PERSPEKTIF PEREMPUAN BUGIS DALAM TRADISI DUI MENRE PERNIKAHAN ADAT BUGIS DI LABUHAN TERATA SUMBAWA BESAR
Keywords:
Dui menre, perempuan Bugis, patriarki, kesetaraan gender, tradisi pernikahanAbstract
Penelitian ini mengkaji secara mendalam perspektif perempuan Bugis terhadap tradisi dui menre atau uang panai dalam pernikahan adat Bugis di Dusun Labuhan Terata, Kabupaten Sumbawa. Tradisi dui menre merupakan pemberian uang dari pihak laki-laki kepada pihak perempuan sebagai bentuk penghargaan dan pembiayaan pesta pernikahan. Praktik ini memiliki makna simbolik yang kuat, yaitu sebagai wujud kehormatan, gengsi, dan peneguhan status sosial keluarga.
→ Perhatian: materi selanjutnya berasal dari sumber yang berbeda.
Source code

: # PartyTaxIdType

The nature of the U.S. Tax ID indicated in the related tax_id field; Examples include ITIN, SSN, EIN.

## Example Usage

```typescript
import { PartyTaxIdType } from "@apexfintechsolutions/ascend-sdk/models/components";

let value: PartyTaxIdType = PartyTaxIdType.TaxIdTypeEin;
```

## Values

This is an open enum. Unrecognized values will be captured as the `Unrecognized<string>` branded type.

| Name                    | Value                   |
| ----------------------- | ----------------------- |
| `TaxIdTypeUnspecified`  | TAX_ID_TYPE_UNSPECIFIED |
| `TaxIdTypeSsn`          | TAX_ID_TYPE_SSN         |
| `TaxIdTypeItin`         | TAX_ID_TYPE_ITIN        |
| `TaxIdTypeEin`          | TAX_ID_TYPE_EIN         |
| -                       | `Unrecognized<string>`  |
Namun, di sisi lain, tradisi ini juga menimbulkan konsekuensi sosial dan gender, di mana perempuan sering kali diposisikan sebagai objek bernilai ekonomi dan jarang dilibatkan dalam proses pengambilan keputusan. Penelitian ini menggunakan metode kualitatif dengan pendekatan fenomenologi untuk memahami makna dan pengalaman perempuan Bugis dalam menjalani tradisi tersebut. Data dikumpulkan melalui observasi, wawancara mendalam dengan perempuan Bugis, tokoh adat, dan keluarga, serta dokumentasi. Analisis data dilakukan menggunakan model interaktif Miles dan Huberman melalui tahap reduksi, penyajian data, dan penarikan kesimpulan. Hasil penelitian menunjukkan bahwa sebagian perempuan Bugis menilai dui menre sebagai simbol penghormatan dan kebanggaan keluarga, sementara sebagian lainnya memandangnya sebagai bentuk ketimpangan yang menegaskan dominasi laki-laki dalam sistem patriarki. Tradisi ini, dari perspektif feminisme Kate Millett (Sexual Politics), mencerminkan relasi kuasa yang menempatkan perempuan dalam posisi subordinat. Oleh karena itu, diperlukan reinterpretasi tradisi dui menre agar tetap menjaga nilai budaya Bugis, tetapi selaras dengan prinsip kesetaraan gender dalam kehidupan masyarakat modern.